A popular example is the CURRENT_TIMESTAMP
function symbol. By default, it is created as a simple function with arity 0 of the form CURRENT_TIMESTAMP()
. In some dialects, however, the current time is called without parentheses, simply in the form CURRENT_TIMESTAMP
. In this case, we need to override the function symbol created by the default implementation, to not include parentheses:
DBFunctionSymbol nowFunctionSymbol = new WithoutParenthesesSimpleTypedDBFunctionSymbolImpl(
CURRENT_TIMESTAMP_STR, dbTypeFactory.getDBDateTimestampType(), abstractRootDBType);
table.put(CURRENT_TIMESTAMP_STR, 0, nowFunctionSymbol);
The CURRENT_TIMESTAMP
function is now a WithoutParenthesesSimpleTypedDBFunctionSymbol
, so when generating SQL queries, ontop will not include the parentheses. By putting this new function symbol into the table at the key CURRENT_TIMESTAMP_STR
, we override the default behaviour that was put into the table by the default method.
# Implementations
A set of serialization methods have been left abstract by the base classes. These always have to be implemented for each new dialect.

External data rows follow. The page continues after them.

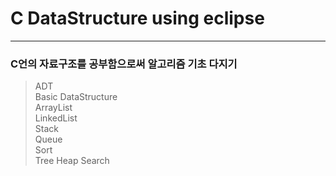 # C DataStructure using eclipse
------------------------------
### C언의 자료구조를 공부함으로써 알고리즘 기초 다지기
>ADT  
>Basic DataStructure  
>ArrayList  
>LinkedList  
>Stack  
>Queue  
>Sort  
>Tree
>Heap
>Search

All such methods share the same structure:
protected String serialize[FUNCTION_NAME](ImmutableList<? extends ImmutableTerm> terms, Function<ImmutableTerm, String> termConverter, TermFactory termFactory) {
...
}
Here, terms
is the list of arguments that were passed to the function, termConverter
ist a function that can be used to transform any given term into its SQL equivalent, and termFactory can be used to generate new terms that may be required for some functions.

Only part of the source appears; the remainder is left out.